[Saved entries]
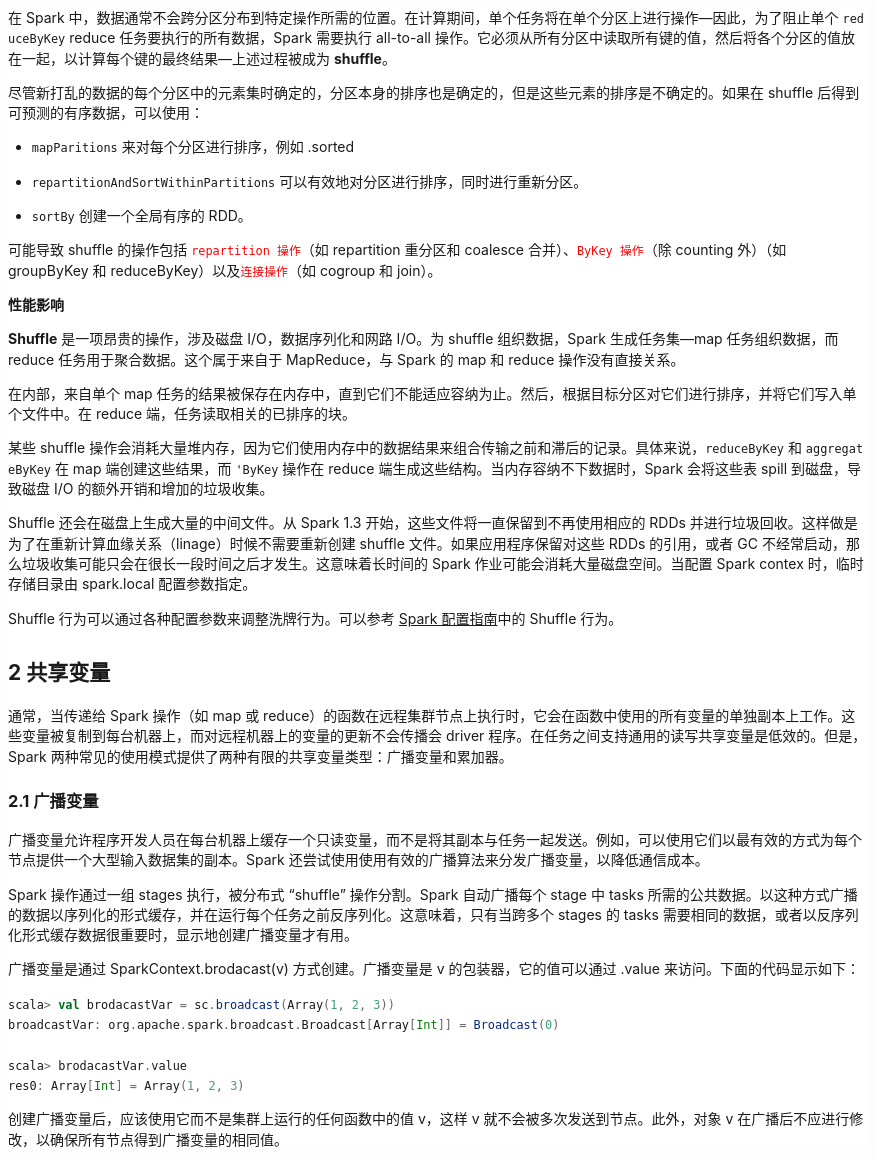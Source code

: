 在 Spark 中，数据通常不会跨分区分布到特定操作所需的位置。在计算期间，单个任务将在单个分区上进行操作—因此，为了阻止单个 `reduceByKey` reduce 任务要执行的所有数据，Spark 需要执行 all-to-all 操作。它必须从所有分区中读取所有键的值，然后将各个分区的值放在一起，以计算每个键的最终结果—上述过程被成为 **shuffle**。

尽管新打乱的数据的每个分区中的元素集时确定的，分区本身的排序也是确定的，但是这些元素的排序是不确定的。如果在 shuffle 后得到可预测的有序数据，可以使用：

* `mapParitions` 来对每个分区进行排序，例如 .sorted

* `repartitionAndSortWithinPartitions` 可以有效地对分区进行排序，同时进行重新分区。

* `sortBy` 创建一个全局有序的 RDD。

可能导致 shuffle 的操作包括 <font color="red">`repartition 操作`</font>（如 repartition 重分区和 coalesce 合并）、<font color="red">`ByKey 操作`</font>（除 counting 外）（如 groupByKey 和 reduceByKey）以及<font color="red">`连接操作`</font>（如 cogroup 和 join）。

**性能影响**

**Shuffle** 是一项昂贵的操作，涉及磁盘 I/O，数据序列化和网路 I/O。为 shuffle 组织数据，Spark 生成任务集—map 任务组织数据，而 reduce 任务用于聚合数据。这个属于来自于 MapReduce，与 Spark 的 map 和 reduce 操作没有直接关系。

在内部，来自单个 map 任务的结果被保存在内存中，直到它们不能适应容纳为止。然后，根据目标分区对它们进行排序，并将它们写入单个文件中。在 reduce 端，任务读取相关的已排序的块。

某些 shuffle 操作会消耗大量堆内存，因为它们使用内存中的数据结果来组合传输之前和滞后的记录。具体来说，`reduceByKey` 和  `aggregateByKey` 在 map 端创建这些结果，而 `'ByKey` 操作在 reduce 端生成这些结构。当内存容纳不下数据时，Spark 会将这些表 spill 到磁盘，导致磁盘 I/O 的额外开销和增加的垃圾收集。

Shuffle 还会在磁盘上生成大量的中间文件。从 Spark 1.3 开始，这些文件将一直保留到不再使用相应的 RDDs 并进行垃圾回收。这样做是为了在重新计算血缘关系（linage）时候不需要重新创建 shuffle 文件。如果应用程序保留对这些 RDDs 的引用，或者 GC 不经常启动，那么垃圾收集可能只会在很长一段时间之后才发生。这意味着长时间的 Spark 作业可能会消耗大量磁盘空间。当配置 Spark contex 时，临时存储目录由 spark.local 配置参数指定。

Shuffle 行为可以通过各种配置参数来调整洗牌行为。可以参考 [Spark 配置指南](http://spark.apache.org/docs/latest/configuration.html)中的 Shuffle 行为。



## 2 共享变量

通常，当传递给 Spark 操作（如 map 或 reduce）的函数在远程集群节点上执行时，它会在函数中使用的所有变量的单独副本上工作。这些变量被复制到每台机器上，而对远程机器上的变量的更新不会传播会 driver 程序。在任务之间支持通用的读写共享变量是低效的。但是，Spark 两种常见的使用模式提供了两种有限的共享变量类型：广播变量和累加器。

### 2.1 广播变量

广播变量允许程序开发人员在每台机器上缓存一个只读变量，而不是将其副本与任务一起发送。例如，可以使用它们以最有效的方式为每个节点提供一个大型输入数据集的副本。Spark 还尝试使用使用有效的广播算法来分发广播变量，以降低通信成本。

Spark 操作通过一组 stages 执行，被分布式 “shuffle” 操作分割。Spark 自动广播每个 stage 中 tasks 所需的公共数据。以这种方式广播的数据以序列化的形式缓存，并在运行每个任务之前反序列化。这意味着，只有当跨多个 stages 的 tasks 需要相同的数据，或者以反序列化形式缓存数据很重要时，显示地创建广播变量才有用。

广播变量是通过 SparkContext.brodacast(v) 方式创建。广播变量是 v 的包装器，它的值可以通过 .value 来访问。下面的代码显示如下：

```scala
scala> val brodacastVar = sc.broadcast(Array(1, 2, 3))
broadcastVar: org.apache.spark.broadcast.Broadcast[Array[Int]] = Broadcast(0)

scala> brodacastVar.value
res0: Array[Int] = Array(1, 2, 3)
```

创建广播变量后，应该使用它而不是集群上运行的任何函数中的值 v，这样 v 就不会被多次发送到节点。此外，对象 v 在广播后不应进行修改，以确保所有节点得到广播变量的相同值。

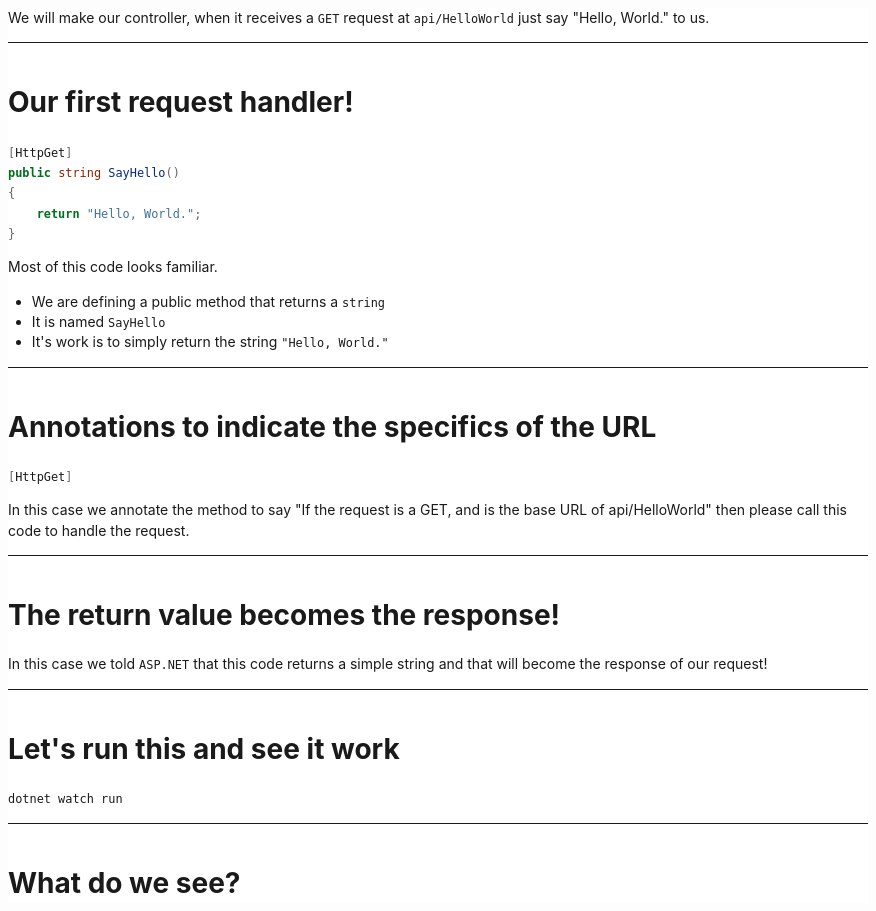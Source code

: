 We will make our controller, when it receives a `GET` request at `api/HelloWorld` just say "Hello, World." to us.

---

# Our first request handler!

```csharp
[HttpGet]
public string SayHello()
{
    return "Hello, World.";
}
```

Most of this code looks familiar.

- We are defining a public method that returns a `string`
- It is named `SayHello`
- It's work is to simply return the string `"Hello, World."`

---

# Annotations to indicate the specifics of the URL

```csharp
[HttpGet]
```

In this case we annotate the method to say "If the request is a GET, and is the base URL of api/HelloWorld" then please call this code to handle the request.

---

# The return value becomes the response!

In this case we told `ASP.NET` that this code returns a simple string and that will become the response of our request!

---

# Let's run this and see it work

```shell
dotnet watch run
```

---

# What do we see?
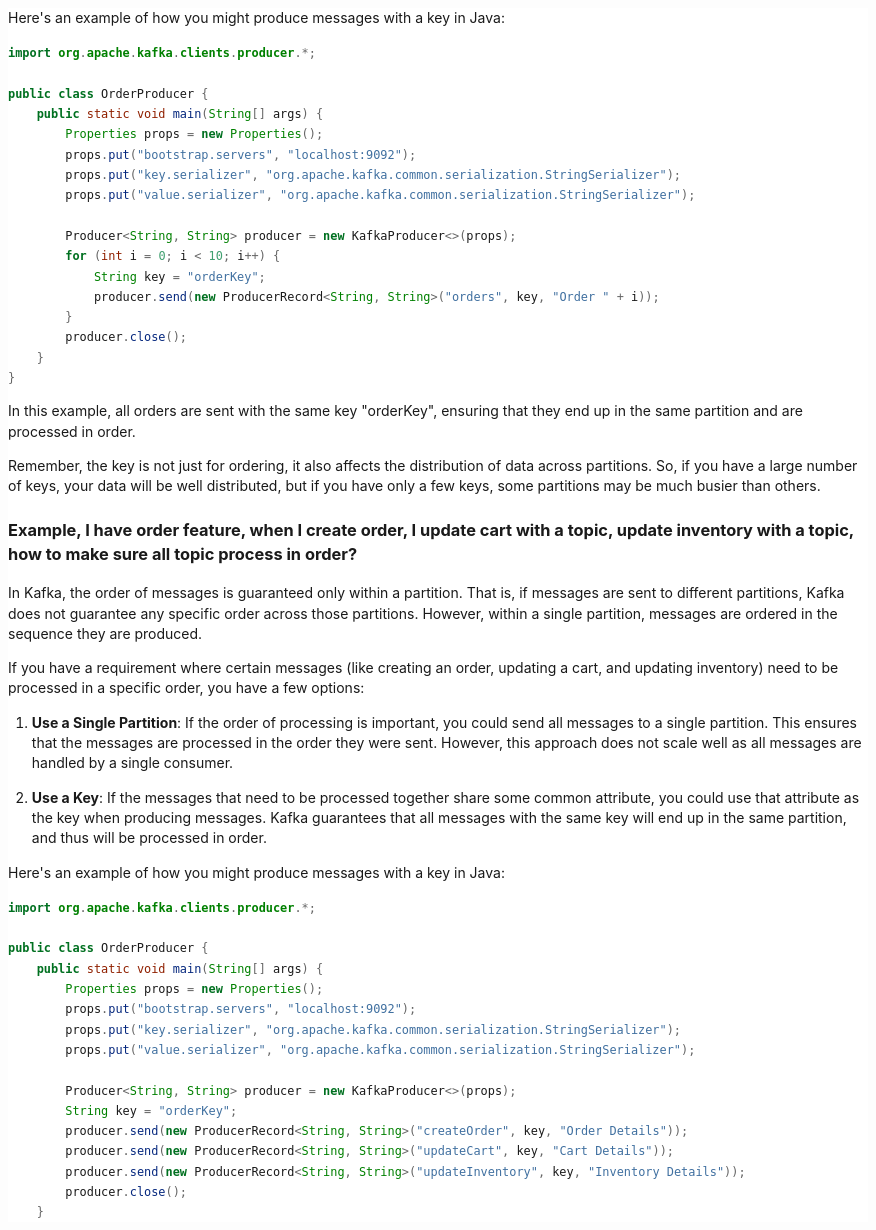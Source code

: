 Here's an example of how you might produce messages with a key in Java:

```java
import org.apache.kafka.clients.producer.*;

public class OrderProducer {
    public static void main(String[] args) {
        Properties props = new Properties();
        props.put("bootstrap.servers", "localhost:9092");
        props.put("key.serializer", "org.apache.kafka.common.serialization.StringSerializer");
        props.put("value.serializer", "org.apache.kafka.common.serialization.StringSerializer");

        Producer<String, String> producer = new KafkaProducer<>(props);
        for (int i = 0; i < 10; i++) {
            String key = "orderKey";
            producer.send(new ProducerRecord<String, String>("orders", key, "Order " + i));
        }
        producer.close();
    }
}
```

In this example, all orders are sent with the same key "orderKey", ensuring that they end up in the same partition and are processed in order.

Remember, the key is not just for ordering, it also affects the distribution of data across partitions. So, if you have a large number of keys, your data will be well distributed, but if you have only a few keys, some partitions may be much busier than others.

### Example, I have order feature, when I create order, I update cart with a topic, update inventory with a topic, how to make sure all topic process in order?
In Kafka, the order of messages is guaranteed only within a partition. That is, if messages are sent to different partitions, Kafka does not guarantee any specific order across those partitions. However, within a single partition, messages are ordered in the sequence they are produced.

If you have a requirement where certain messages (like creating an order, updating a cart, and updating inventory) need to be processed in a specific order, you have a few options:

1. **Use a Single Partition**: If the order of processing is important, you could send all messages to a single partition. This ensures that the messages are processed in the order they were sent. However, this approach does not scale well as all messages are handled by a single consumer.

2. **Use a Key**: If the messages that need to be processed together share some common attribute, you could use that attribute as the key when producing messages. Kafka guarantees that all messages with the same key will end up in the same partition, and thus will be processed in order.

Here's an example of how you might produce messages with a key in Java:

```java
import org.apache.kafka.clients.producer.*;

public class OrderProducer {
    public static void main(String[] args) {
        Properties props = new Properties();
        props.put("bootstrap.servers", "localhost:9092");
        props.put("key.serializer", "org.apache.kafka.common.serialization.StringSerializer");
        props.put("value.serializer", "org.apache.kafka.common.serialization.StringSerializer");

        Producer<String, String> producer = new KafkaProducer<>(props);
        String key = "orderKey";
        producer.send(new ProducerRecord<String, String>("createOrder", key, "Order Details"));
        producer.send(new ProducerRecord<String, String>("updateCart", key, "Cart Details"));
        producer.send(new ProducerRecord<String, String>("updateInventory", key, "Inventory Details"));
        producer.close();
    }
```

Description of the task :: Locate and copy each line in the data above that includes the word "Details".

Solution ::
        producer.send(new ProducerRecord<String, String>("createOrder", key, "Order Details"));
        producer.send(new ProducerRecord<String, String>("updateCart", key, "Cart Details"));
        producer.send(new ProducerRecord<String, String>("updateInventory", key, "Inventory Details"));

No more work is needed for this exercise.